Exercise objective: How many lines in the records below include "tabb"? Answer with the number only.

--- Given entries Enclosed Below ---

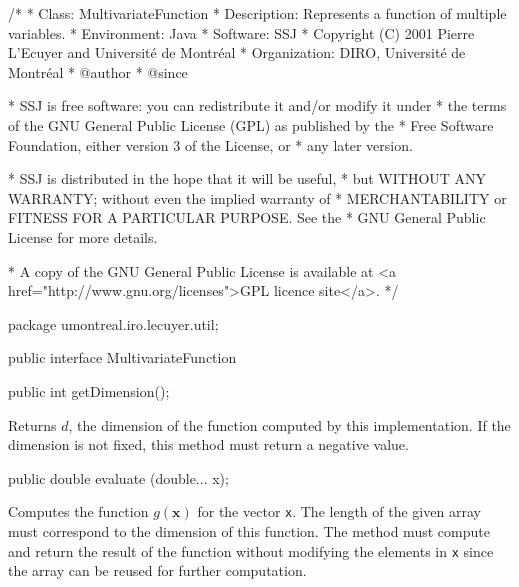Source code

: \begin{code}\begin{hide}
/*
 * Class:        MultivariateFunction
 * Description:  Represents a function of multiple variables.
 * Environment:  Java
 * Software:     SSJ 
 * Copyright (C) 2001  Pierre L'Ecuyer and Université de Montréal
 * Organization: DIRO, Université de Montréal
 * @author       
 * @since

 * SSJ is free software: you can redistribute it and/or modify it under
 * the terms of the GNU General Public License (GPL) as published by the
 * Free Software Foundation, either version 3 of the License, or
 * any later version.

 * SSJ is distributed in the hope that it will be useful,
 * but WITHOUT ANY WARRANTY; without even the implied warranty of
 * MERCHANTABILITY or FITNESS FOR A PARTICULAR PURPOSE.  See the
 * GNU General Public License for more details.

 * A copy of the GNU General Public License is available at
   <a href="http://www.gnu.org/licenses">GPL licence site</a>.
 */
\end{hide}
package umontreal.iro.lecuyer.util;


public interface MultivariateFunction\begin{hide} {\end{hide}

   public int getDimension();
\end{code}
\begin{tabb} Returns $d$, the dimension of the function computed
   by this implementation.  If the dimension is not fixed,
   this method must return a negative value.
\end{tabb}
\begin{htmlonly}
\end{htmlonly}
\begin{code}

   public double evaluate (double... x);
\end{code}
\begin{tabb}   Computes the function $g(\mathbf{x})$
 for the vector \texttt{x}.  The length of the
 given array must correspond to the dimension of
 this function.  The method must compute and return the result
 of the function without modifying the elements
 in \texttt{x} since the array can be reused for
 further computation.
\end{tabb}
\begin{htmlonly}
\end{htmlonly}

--- End of Enclosed Given entries ---

Answer for this exercise: 4